Collected data
....

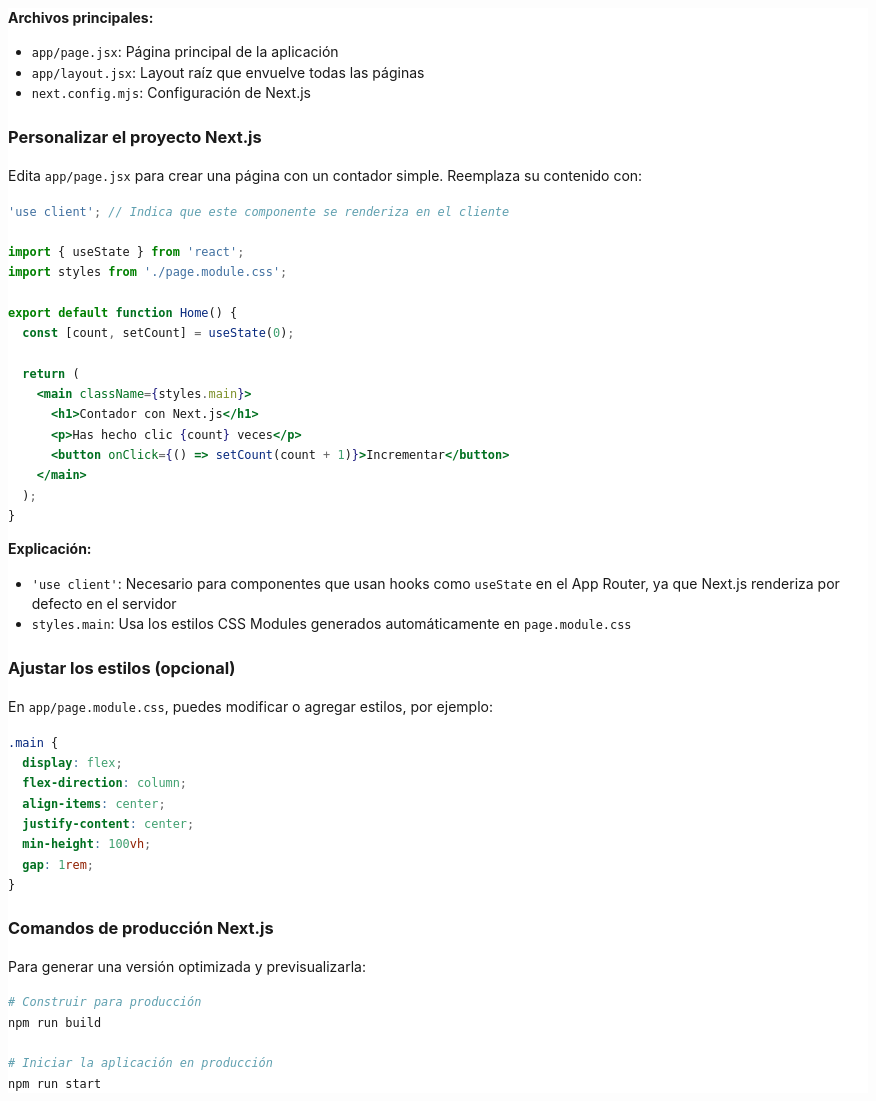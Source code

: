 **Archivos principales:**
- `app/page.jsx`: Página principal de la aplicación
- `app/layout.jsx`: Layout raíz que envuelve todas las páginas
- `next.config.mjs`: Configuración de Next.js

### Personalizar el proyecto Next.js
Edita `app/page.jsx` para crear una página con un contador simple. Reemplaza su contenido con:

```jsx
'use client'; // Indica que este componente se renderiza en el cliente

import { useState } from 'react';
import styles from './page.module.css';

export default function Home() {
  const [count, setCount] = useState(0);

  return (
    <main className={styles.main}>
      <h1>Contador con Next.js</h1>
      <p>Has hecho clic {count} veces</p>
      <button onClick={() => setCount(count + 1)}>Incrementar</button>
    </main>
  );
}
```

**Explicación:**
- `'use client'`: Necesario para componentes que usan hooks como `useState` en el App Router, ya que Next.js renderiza por defecto en el servidor
- `styles.main`: Usa los estilos CSS Modules generados automáticamente en `page.module.css`

### Ajustar los estilos (opcional)
En `app/page.module.css`, puedes modificar o agregar estilos, por ejemplo:

```css
.main {
  display: flex;
  flex-direction: column;
  align-items: center;
  justify-content: center;
  min-height: 100vh;
  gap: 1rem;
}
```

### Comandos de producción Next.js
Para generar una versión optimizada y previsualizarla:

```bash
# Construir para producción
npm run build

# Iniciar la aplicación en producción
npm run start
```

....

--- Task ---
Write only the number of lines in the data above that include "flex".

--- Problem solution ---
2